[Linux-cluster] How to set up NFS HA service

Tue Apr 19 15:58:34 UTC 2005

On Tue, 2005-04-19 at 15:08 +0200, birger wrote:

> I thought I'd just mount my gfs file systems outside the resource 
> manager's control to have them present all the time and just use the 
> resource manager to move over the IP address and do the NFS magic. That 
> seems impossible, as I couldn't get any exports to happen when I defined 
> them in cluster.conf without a surrounding <fs>.

Known bug/feature:

https://bugzilla.redhat.com/bugzilla/show_bug.cgi?id=151669

You can change this behavior if you wanted to by adding <child type=...>
to service.sh's "special" element in the XML meta-data.

> It almost works. I get mounts, and they get exported. But I have some 
> error messages in the log file and the exports take a loooong time. Only 
> 2 of the 3 exports defined seem to show up.
> 
> I'm also a bit puzzled about why the file systems don't get unmounted 
> when I disable all services.

They're GFS.  Add force_unmount="1" to the <fs> elements if you want
them to be umounted.  GFS is nice because you *don't* have to umount
it.  

FYI, NFS services on traditional file systems don't cleanly stop right
now due to an EBUSY during umount from the kernel.  Someone's looking in
to it on the NFS side (apparently, not all the refs are getting cleared
if a node has an NFS mount ref and we unexport the FS, or something).

> As for file locking:
> I copied /etc/init.d/nfslock to /etc/init.d/nfslock-svc and made some 
> changes.
> First, I added a little code to enable nfslock to read a variable 
> STATD_STATEDIR for the -p option from the config file in /etc/sysconfig. 
> I think this should get propagated back to upcoming fedora releases if 
> someone who knows how would bother to do it... I then changed 
> nfslock-svc to read a different config file (/etc/sysconfig/nfs-svc) and 
> to do 'service nfslock stop' at the top of the start section and 
> 'service nfslock start' at the bottom of the stop section.
> This enables me to have statd running as e.g. 'server1' on the cluster 
> node until it takes over the nfs service. At takeover, statd gets 
> restarted with statedir on a cluster file system (so it can take over 
> lock info belonging to the service) and with the name of the NFS service 
> IP address. Does this sound reasonable? 

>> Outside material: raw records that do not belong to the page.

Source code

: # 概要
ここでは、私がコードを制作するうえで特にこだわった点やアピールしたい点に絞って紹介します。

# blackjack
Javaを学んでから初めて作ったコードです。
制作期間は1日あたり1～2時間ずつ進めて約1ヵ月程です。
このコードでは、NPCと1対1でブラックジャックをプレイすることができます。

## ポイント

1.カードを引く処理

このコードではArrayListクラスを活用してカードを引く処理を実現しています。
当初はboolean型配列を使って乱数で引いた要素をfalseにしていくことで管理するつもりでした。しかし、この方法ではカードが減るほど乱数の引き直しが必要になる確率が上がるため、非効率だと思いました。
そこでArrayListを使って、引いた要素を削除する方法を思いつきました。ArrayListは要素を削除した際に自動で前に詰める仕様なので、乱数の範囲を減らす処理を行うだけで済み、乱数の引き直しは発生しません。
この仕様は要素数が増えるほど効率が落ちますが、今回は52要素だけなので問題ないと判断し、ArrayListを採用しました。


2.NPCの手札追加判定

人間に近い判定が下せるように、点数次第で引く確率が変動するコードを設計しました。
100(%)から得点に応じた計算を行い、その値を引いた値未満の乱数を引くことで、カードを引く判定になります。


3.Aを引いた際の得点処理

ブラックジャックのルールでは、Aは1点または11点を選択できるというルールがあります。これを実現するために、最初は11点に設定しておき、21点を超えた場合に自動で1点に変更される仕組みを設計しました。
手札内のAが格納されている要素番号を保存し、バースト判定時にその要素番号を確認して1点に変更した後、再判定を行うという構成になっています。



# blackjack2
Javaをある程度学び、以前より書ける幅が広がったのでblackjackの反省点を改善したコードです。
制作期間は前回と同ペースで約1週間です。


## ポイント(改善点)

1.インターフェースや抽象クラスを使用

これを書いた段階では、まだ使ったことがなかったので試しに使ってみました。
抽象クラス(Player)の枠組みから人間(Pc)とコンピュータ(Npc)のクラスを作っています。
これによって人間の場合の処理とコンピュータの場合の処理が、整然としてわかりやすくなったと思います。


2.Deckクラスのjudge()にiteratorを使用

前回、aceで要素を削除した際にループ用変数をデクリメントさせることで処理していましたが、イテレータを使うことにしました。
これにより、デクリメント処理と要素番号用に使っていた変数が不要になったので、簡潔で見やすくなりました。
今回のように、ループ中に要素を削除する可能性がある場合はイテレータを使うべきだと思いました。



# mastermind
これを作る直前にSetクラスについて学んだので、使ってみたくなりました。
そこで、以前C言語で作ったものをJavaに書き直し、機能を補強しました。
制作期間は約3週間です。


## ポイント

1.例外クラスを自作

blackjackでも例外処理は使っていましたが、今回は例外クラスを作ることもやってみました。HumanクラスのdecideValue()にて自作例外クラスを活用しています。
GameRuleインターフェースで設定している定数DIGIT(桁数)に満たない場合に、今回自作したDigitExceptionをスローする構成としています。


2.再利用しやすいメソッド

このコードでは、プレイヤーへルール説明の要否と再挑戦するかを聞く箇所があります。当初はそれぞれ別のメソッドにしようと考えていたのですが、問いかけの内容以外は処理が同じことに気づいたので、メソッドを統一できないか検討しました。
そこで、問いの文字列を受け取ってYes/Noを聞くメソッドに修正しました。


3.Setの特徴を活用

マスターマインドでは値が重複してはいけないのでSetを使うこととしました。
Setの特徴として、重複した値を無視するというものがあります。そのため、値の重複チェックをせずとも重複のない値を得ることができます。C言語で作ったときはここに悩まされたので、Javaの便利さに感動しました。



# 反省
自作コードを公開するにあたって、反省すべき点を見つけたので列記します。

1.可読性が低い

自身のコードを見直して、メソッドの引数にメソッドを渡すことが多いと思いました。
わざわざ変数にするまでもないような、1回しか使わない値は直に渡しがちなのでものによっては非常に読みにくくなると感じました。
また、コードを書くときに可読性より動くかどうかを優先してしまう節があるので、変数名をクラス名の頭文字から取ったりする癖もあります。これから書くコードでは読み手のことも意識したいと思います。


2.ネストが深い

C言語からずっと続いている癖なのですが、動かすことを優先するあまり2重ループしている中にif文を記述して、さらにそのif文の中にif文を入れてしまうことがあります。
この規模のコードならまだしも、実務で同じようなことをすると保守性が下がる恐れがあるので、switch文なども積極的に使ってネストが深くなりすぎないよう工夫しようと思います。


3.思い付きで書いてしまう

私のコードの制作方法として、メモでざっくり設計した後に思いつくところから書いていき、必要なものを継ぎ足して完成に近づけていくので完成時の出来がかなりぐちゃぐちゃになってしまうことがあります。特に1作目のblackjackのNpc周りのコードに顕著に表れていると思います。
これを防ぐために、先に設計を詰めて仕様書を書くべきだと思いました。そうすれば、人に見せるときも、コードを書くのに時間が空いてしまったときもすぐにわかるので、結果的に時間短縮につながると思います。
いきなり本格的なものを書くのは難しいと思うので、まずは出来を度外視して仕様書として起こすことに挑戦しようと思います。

Sort of.  There's a lot needed to make NFS locks fail over properly, and
some of it has to be done in the kernel.  My memories of working on this
had the following things (this might be incomplete):

rpc.statd:

- Make rpc.statd monitor who had locks (SM_MONITOR requests from lockd)
based on the inbound IP address on which the lock request was received.
This isn't easy, because the only client of rpc.statd is lockd on the
local node.  Also, you'll need to have this list either replicated or on
a shared partition which can be moved about with the rest of the
service.

- Make rpc.statd be able to to notify clients who took locks based on a
specific IP address (I think my patch or one just like it eventually
made it into nfs-utils, so this might be done).

lockd:

- Add a method to tell lockd to set a grace period for lock recovery.
This should only be done for a specific IP or device only, not on
everything -- otherwise, every time an NFS service was started/failed-
over, every single NFS client who wanted a lock would have to wait for
the grace period - which sucks.

- Provide a way for lockd to tell rpc.statd what IP address the lock
request came in on.

> Apr 19 14:42:58 server1 clurgmgrd[7498]: <notice> Service nfssvc started
> Apr 19 14:43:56 server1 clurgmgrd[7498]: <notice> status on nfsclient "nis-hosts-ro" returned 1 (generic error)
> Apr 19 14:43:56 server1 clurgmgrd[7498]: <notice> status on nfsclient "nis-hosts" returned 1 (generic error)
> Apr 19 14:44:56 server1 clurgmgrd[7498]: <notice> status on nfsclient "nis-hosts-ro" returned 1 (generic error)
> Apr 19 14:44:56 server1 clurgmgrd[7498]: <notice> status on nfsclient "nis-hosts" returned 1 (generic error)

Hmm, that's odd, it could be a bug in the status phase which is related
to NIS exports.  Does this only happen after a failover, or does it
happen all the time?

-- Lon